Editorial 1, Issue 7.1

Top 5 Trends in DSM for the Next Decade

Jean-François Masse, DMD, MSc, FACD, Diplomate, ABDSM
Editor-in-Chief Journal of Dental Sleep Medicine
Universite Laval, Quebec City, Quebec, Canada

As the new year begins, I believe we can now take a few moments to think about what sleep dentists should expect entering a new decade. Nobody truly knows what the future will hold and attempting to predict it is always hazardous. For that reason, I have asked a few experts in the field for their opinion. The suggestions that they gave me are very interesting and I just had to, as the late Steve Jobs advised in his famous speech to Stanford’s graduates, “connect the dots.’’1 I wish dental sleep medicine was that simple…here we go. Do not blame me if I am proven wrong:

1. Dental Sleep Medicine, direct to consumer style

I have nothing to say about specific direct to consumer companies, neither good nor bad. It is a business model. When you look at the number of people suffering from sleep apnea,2,3 it is just a matter of time before a similar direct-to-consumer company steps in.

What can be done? It is hard to say, but a few things come to mind.  Continue educating ourselves. Get in touch with the labs who are our partners to improve common expertise. Demonstrate to our medical specialists the value of our work. Support and endorse the membership of the AADSM. It is critical for us to unite and the time is now.

2. Major changes in the way sleep medicine cases are processed

The number of OSA patients is overwhelming, yet the number of medical specialists equipped to diagnose and treat them is far from adequate.4 This needs to be urgently addressed by our medical colleagues. Sleep apnea has become a visible public health problem and with the prevalence of obesity on the rise among other factors, it will only get worse.

The rationale alone for treating OSA patients has changed significantly in the last few years.5,6 Isn’t it time to also review the way patients are handled?  I strongly invite my colleagues to read the letter to the editor in this edition of the JDSM7 and give your comments.

3. Lowering of the cost of oral appliance therapy for the patient

Costs will decrease when a better case selection is performed by sleep dentists.
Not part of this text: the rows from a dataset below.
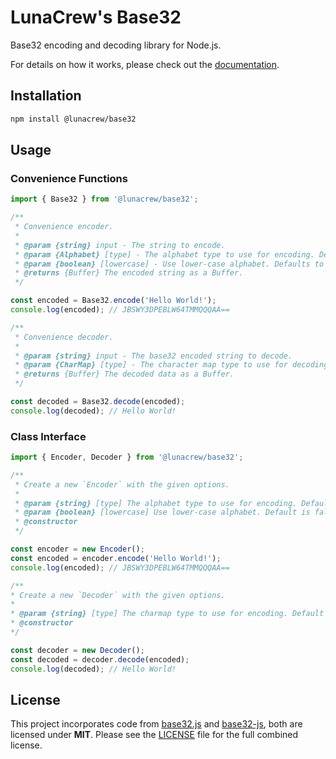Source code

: # LunaCrew's Base32

Base32 encoding and decoding library for Node.js.

For details on how it works, please check out the [documentation](https://lunacrew.github.io/base32/docs/index).

## Installation

```bash
npm install @lunacrew/base32
```

## Usage

### Convenience Functions

```ts
import { Base32 } from '@lunacrew/base32';

/**
 * Convenience encoder.
 *
 * @param {string} input - The string to encode.
 * @param {Alphabet} [type] - The alphabet type to use for encoding. Defaults to 'rfc4648'.
 * @param {boolean} [lowercase] - Use lower-case alphabet. Defaults to false.
 * @returns {Buffer} The encoded string as a Buffer.
 */

const encoded = Base32.encode('Hello World!');
console.log(encoded); // JBSWY3DPEBLW64TMMQQQAA==

/**
 * Convenience decoder.
 *
 * @param {string} input - The base32 encoded string to decode.
 * @param {CharMap} [type] - The character map type to use for decoding. Defaults to 'rfc4648'.
 * @returns {Buffer} The decoded data as a Buffer.
 */

const decoded = Base32.decode(encoded);
console.log(decoded); // Hello World!
```

### Class Interface

```ts
import { Encoder, Decoder } from '@lunacrew/base32';

/**
 * Create a new `Encoder` with the given options.
 *
 * @param {string} [type] The alphabet type to use for encoding. Default is 'rfc4648'.
 * @param {boolean} [lowercase] Use lower-case alphabet. Default is false.
 * @constructor
 */

const encoder = new Encoder();
const encoded = encoder.encode('Hello World!');
console.log(encoded); // JBSWY3DPEBLW64TMMQQQAA==

/**
* Create a new `Decoder` with the given options.
*
* @param {string} [type] The charmap type to use for encoding. Default is 'rfc4648'.
* @constructor
*/

const decoder = new Decoder();
const decoded = decoder.decode(encoded);
console.log(decoded); // Hello World!
```

## License

This project incorporates code from [base32.js](https://github.com/speakeasyjs/base32.js) and [base32-js](https://github.com/agnoster/base32-js), both are licensed under **MIT**.
Please see the [LICENSE](LICENSE.md) file for the full combined license.
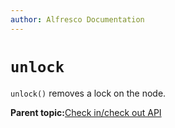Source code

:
 ```yaml
---
author: Alfresco Documentation
---
```


# `unlock`

`unlock()` removes a lock on the node.

**Parent topic:**[Check in/check out API](../references/API-JS-CheckInOut.md)

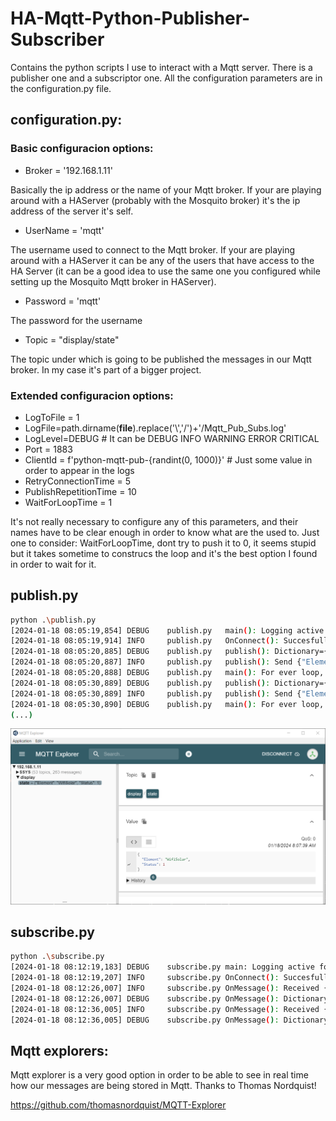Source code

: # HA-Mqtt-Python-Publisher-Subscriber
Contains the python scripts I use to interact with a Mqtt server. There is a publisher one and a subscriptor one. All the configuration parameters are in the configuration.py file.

## configuration.py:
### Basic configuracion options:
- Broker = '192.168.1.11'

Basically the ip address or the name of your Mqtt broker. If your are playing around with a HAServer (probably with the Mosquito broker) it's the ip address of the server it's self.
  
- UserName = 'mqtt'

The username used to connect to the Mqtt broker. If your are playing around with a HAServer it can be any of the users that have access to the HA Server (it can be a good idea to use the same one you configured while setting up the Mosquito Mqtt broker in HAServer).

- Password = 'mqtt'

The password for the username

- Topic = "display/state"

The topic under which is going to be published the messages in our Mqtt broker. In my case it's part of a bigger project.

### Extended configuracion options:
- LogToFile = 1
- LogFile=path.dirname(__file__).replace('\\','/')+'/Mqtt_Pub_Subs.log'
- LogLevel=DEBUG # It can be DEBUG INFO WARNING ERROR CRITICAL
- Port = 1883
- ClientId = f'python-mqtt-pub-{randint(0, 1000)}' # Just some value in order to appear in the logs
- RetryConnectionTime = 5
- PublishRepetitionTime = 10
- WaitForLoopTime = 1

It's not really necessary to configure any of this parameters, and their names have to be clear enough in order to know what are the used to. Just one to consider: WaitForLoopTime, dont try to push it to 0, it seems stupid but it takes sometime to construcs the loop and it's the best option I found in order to wait for it.

## publish.py
```sh
python .\publish.py
[2024-01-18 08:05:19,854] DEBUG    publish.py   main(): Logging active for me: publish.py
[2024-01-18 08:05:19,914] INFO     publish.py   OnConnect(): Succesfully connected to Mqtt broker
[2024-01-18 08:05:20,885] DEBUG    publish.py   publish(): Dictionary={'Element': 'WifiSolar', 'Status': 2}
[2024-01-18 08:05:20,887] INFO     publish.py   publish(): Send {"Element": "WifiSolar", "Status": 2} to topic {display/state}
[2024-01-18 08:05:20,888] DEBUG    publish.py   main(): For ever loop, sleeping 10
[2024-01-18 08:05:30,889] DEBUG    publish.py   publish(): Dictionary={'Element': 'WifiSolar', 'Status': 2}
[2024-01-18 08:05:30,889] INFO     publish.py   publish(): Send {"Element": "WifiSolar", "Status": 2} to topic {display/state}
[2024-01-18 08:05:30,890] DEBUG    publish.py   main(): For ever loop, sleeping 10
(...)
```

![MqttExplorerPub](MqttExplorerPub.PNG)

## subscribe.py
```sh
python .\subscribe.py
[2024-01-18 08:12:19,183] DEBUG    subscribe.py main: Logging active for me: subscribe.py
[2024-01-18 08:12:19,207] INFO     subscribe.py OnConnect(): Succesfully connected to Mqtt broker
[2024-01-18 08:12:26,007] INFO     subscribe.py OnMessage(): Received {"Element": "WifiSolar", "Status": 0} from topic {display/state}
[2024-01-18 08:12:26,007] DEBUG    subscribe.py OnMessage(): Dictionary={'Element': 'WifiSolar', 'Status': 0}
[2024-01-18 08:12:36,005] INFO     subscribe.py OnMessage(): Received {"Element": "WifiSolar", "Status": 1} from topic {display/state}
[2024-01-18 08:12:36,005] DEBUG    subscribe.py OnMessage(): Dictionary={'Element': 'WifiSolar', 'Status': 1}
```

## Mqtt explorers:
Mqtt explorer is a very good option in order to be able to see in real time how our messages are being stored in Mqtt. Thanks to Thomas Nordquist! 

https://github.com/thomasnordquist/MQTT-Explorer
This improved case selection will allow us to spend less chair time on unsuccessful patients, and, paradoxically, less time on successful cases as well.

Phenotyping, incidentally, had been previously presented as a promising yet time consuming, technique-sensitive, costly procedure. A recent study has shown that PSG signals can now be used for phenotyping in a retrospective and relatively inexpensive way8, thus making the technique more accessible both clinically and financially.

Better case selection, in addition, will promote interdisciplinary approaches, once again reducing overall cost. The use of trial appliances, techniques like the Matrx or DISE9 along with phenotyping10 must be explored by the sleep dentist.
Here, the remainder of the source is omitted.